Non-hereditary risk factors for ovarian cancer include:
- No pregnancies
Genetic risk factors:
- The commonest is HEREDITARY BREAST and OVARIAN CANCER.
- The children of the affected parent have a 50% chance of inheriting the abnormality.
- This amount of 75%-90% of all inherited ovarian cancers.
Some interesting facts about BRCA1 and BRCA2 genes:
- Women who carry disease-specific alleles for BRCA1 and BRCA2 are at significantly higher risk.
- BRCA1 genes are associated with increased risk of ovarian cancer.
- BRCA2 genes are associated with a higher risk for the breast.
Familiar characteristics for genetic screening:
- Several cases of breast cancer diagnosed before the age of 50 in the same family.
- One (or) more relatives diagnosed with ovarian cancer.
- One (or) more relatives with both breast and ovarian.
- The presence of BRCA1 (or) BRCA2 germline mutation.
- Non-hereditary factors that can reduce the risk of ovarian cancer.
- Oral contraceptive pills.
- For 1-4 years of oral contraceptive use, the RR is 22% and for 15 (or) more use of the RR is 56%.
Tubal ligation is associated with a decreased risk of ovarian cancer.
Breastfeeding is associated with a decreased risk of ovarian cancer.
There is no effective screening for the general public.
In a patient with greater than 20-25% chances of having a hereditary predisposition to the breast and ovarian cancer and for whom genetic screening is recommended.
The women for genetic screening are:
- Women with personal history of both breast and ovarian cancer.
- Women with ovarian cancer and a close relative with breast cancer at less than (or) equal to 50 years (or) ovarian cancer at any age.
- Women with ovarian cancer at any age who are Jewish ancestry.
- Women with ovarian cancer at less than (or) equal to 50years and a close relative with ovarian (or) male breast cancer at any age.

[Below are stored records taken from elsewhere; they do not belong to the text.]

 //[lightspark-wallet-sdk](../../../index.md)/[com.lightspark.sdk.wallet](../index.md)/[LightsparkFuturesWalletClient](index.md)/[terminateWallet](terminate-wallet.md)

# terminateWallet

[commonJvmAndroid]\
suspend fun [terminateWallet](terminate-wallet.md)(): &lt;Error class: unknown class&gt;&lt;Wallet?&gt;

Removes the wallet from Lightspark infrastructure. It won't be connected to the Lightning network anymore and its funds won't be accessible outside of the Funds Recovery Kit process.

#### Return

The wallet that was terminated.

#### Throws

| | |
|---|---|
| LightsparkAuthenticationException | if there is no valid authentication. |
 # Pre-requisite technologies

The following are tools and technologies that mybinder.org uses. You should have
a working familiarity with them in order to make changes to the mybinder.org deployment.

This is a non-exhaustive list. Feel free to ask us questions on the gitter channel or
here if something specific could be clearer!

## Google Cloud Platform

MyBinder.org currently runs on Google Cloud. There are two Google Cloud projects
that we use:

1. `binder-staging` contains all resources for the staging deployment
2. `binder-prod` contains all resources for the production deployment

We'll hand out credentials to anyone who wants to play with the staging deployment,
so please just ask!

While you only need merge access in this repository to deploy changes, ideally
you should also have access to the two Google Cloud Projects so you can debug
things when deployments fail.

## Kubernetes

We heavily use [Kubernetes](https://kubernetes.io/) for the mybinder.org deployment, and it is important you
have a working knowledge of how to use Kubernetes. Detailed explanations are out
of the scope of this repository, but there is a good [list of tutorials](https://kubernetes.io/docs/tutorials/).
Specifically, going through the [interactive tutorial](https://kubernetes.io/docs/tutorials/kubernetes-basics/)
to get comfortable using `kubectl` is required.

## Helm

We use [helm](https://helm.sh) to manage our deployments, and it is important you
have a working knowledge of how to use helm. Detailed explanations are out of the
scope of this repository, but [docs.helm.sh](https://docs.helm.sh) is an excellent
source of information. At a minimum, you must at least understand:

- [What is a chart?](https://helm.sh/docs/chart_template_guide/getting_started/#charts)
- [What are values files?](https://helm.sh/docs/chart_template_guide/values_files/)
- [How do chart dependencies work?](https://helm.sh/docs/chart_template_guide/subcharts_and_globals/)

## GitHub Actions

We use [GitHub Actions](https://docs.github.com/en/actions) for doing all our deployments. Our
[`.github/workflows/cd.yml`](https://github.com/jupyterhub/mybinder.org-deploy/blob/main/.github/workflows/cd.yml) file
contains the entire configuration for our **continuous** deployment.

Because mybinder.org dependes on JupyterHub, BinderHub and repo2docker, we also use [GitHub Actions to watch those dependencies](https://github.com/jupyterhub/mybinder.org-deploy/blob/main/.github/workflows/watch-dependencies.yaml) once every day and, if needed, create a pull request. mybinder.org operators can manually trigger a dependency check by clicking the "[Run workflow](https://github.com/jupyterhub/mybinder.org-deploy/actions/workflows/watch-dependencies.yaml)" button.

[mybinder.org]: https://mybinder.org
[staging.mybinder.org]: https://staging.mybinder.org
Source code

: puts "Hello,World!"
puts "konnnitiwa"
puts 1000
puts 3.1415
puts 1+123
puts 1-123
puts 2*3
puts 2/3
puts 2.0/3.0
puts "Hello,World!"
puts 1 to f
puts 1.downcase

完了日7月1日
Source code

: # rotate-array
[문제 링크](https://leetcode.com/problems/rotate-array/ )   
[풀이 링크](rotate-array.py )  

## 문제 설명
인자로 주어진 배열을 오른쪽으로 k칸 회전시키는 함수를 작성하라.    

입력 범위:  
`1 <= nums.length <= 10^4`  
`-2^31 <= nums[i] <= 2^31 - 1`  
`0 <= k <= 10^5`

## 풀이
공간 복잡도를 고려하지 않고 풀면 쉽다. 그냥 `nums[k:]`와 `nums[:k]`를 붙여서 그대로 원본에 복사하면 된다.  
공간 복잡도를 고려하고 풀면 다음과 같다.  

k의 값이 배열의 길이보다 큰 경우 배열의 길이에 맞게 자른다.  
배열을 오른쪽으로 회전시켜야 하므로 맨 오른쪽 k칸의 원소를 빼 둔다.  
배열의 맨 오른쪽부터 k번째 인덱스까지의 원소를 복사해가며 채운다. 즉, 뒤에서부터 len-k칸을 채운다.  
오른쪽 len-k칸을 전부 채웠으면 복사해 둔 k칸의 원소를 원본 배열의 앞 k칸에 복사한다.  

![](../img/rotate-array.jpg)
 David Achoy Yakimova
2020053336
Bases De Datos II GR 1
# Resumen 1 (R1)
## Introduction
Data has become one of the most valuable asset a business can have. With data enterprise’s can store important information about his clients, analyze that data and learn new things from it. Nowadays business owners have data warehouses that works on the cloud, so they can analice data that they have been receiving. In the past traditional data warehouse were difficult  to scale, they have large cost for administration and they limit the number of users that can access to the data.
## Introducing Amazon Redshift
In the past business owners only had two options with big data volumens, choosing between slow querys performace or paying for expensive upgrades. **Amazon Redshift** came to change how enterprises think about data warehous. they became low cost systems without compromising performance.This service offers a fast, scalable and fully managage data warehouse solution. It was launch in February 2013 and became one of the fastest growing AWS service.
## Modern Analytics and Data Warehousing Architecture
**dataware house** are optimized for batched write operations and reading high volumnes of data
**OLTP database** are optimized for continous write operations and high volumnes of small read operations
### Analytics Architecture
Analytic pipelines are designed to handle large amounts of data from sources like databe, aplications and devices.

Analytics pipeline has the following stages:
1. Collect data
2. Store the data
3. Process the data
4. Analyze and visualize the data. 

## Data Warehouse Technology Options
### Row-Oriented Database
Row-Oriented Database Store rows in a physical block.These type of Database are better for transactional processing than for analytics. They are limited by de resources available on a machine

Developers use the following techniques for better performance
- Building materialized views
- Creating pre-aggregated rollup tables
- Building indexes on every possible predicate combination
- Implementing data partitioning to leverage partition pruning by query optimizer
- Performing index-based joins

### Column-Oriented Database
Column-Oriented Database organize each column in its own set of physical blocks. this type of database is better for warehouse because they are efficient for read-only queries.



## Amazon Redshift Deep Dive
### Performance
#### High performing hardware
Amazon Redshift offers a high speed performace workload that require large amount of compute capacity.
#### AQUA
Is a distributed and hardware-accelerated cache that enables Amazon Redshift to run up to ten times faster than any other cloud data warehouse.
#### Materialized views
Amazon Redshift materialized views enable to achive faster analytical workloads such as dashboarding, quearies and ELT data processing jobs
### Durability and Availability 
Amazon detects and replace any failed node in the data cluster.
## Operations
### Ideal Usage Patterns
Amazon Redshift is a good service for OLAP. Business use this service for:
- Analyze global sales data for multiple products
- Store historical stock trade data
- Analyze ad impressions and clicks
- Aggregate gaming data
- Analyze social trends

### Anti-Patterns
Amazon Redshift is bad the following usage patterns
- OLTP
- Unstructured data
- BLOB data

Close relative is defined as a
- First-degree relative,
- Second-degree relative,
- Third-degree relative,
- Grand Mother,
- Grand Daughter,
- Great Grand Mother,
- Great aunty,
- First Cousin.
Be vigilant for symptoms and signs.
Awareness of symptoms:
It whispers, so listen
- Sensation of bloating
- Persistent abdominal distention
- Feeling full (early satiety)
- Loss of appetite
- Pelvic (or) abdominal pain
- Increased urinary urgency and can frequency
- Unexplained weight loss
- Changes in bowel habit
If these symptoms are occurring persistently:
- Do investigate
- Consult your gynecologist
- Don’t neglect
Early detection is for a better outcome and increased cure expectancy.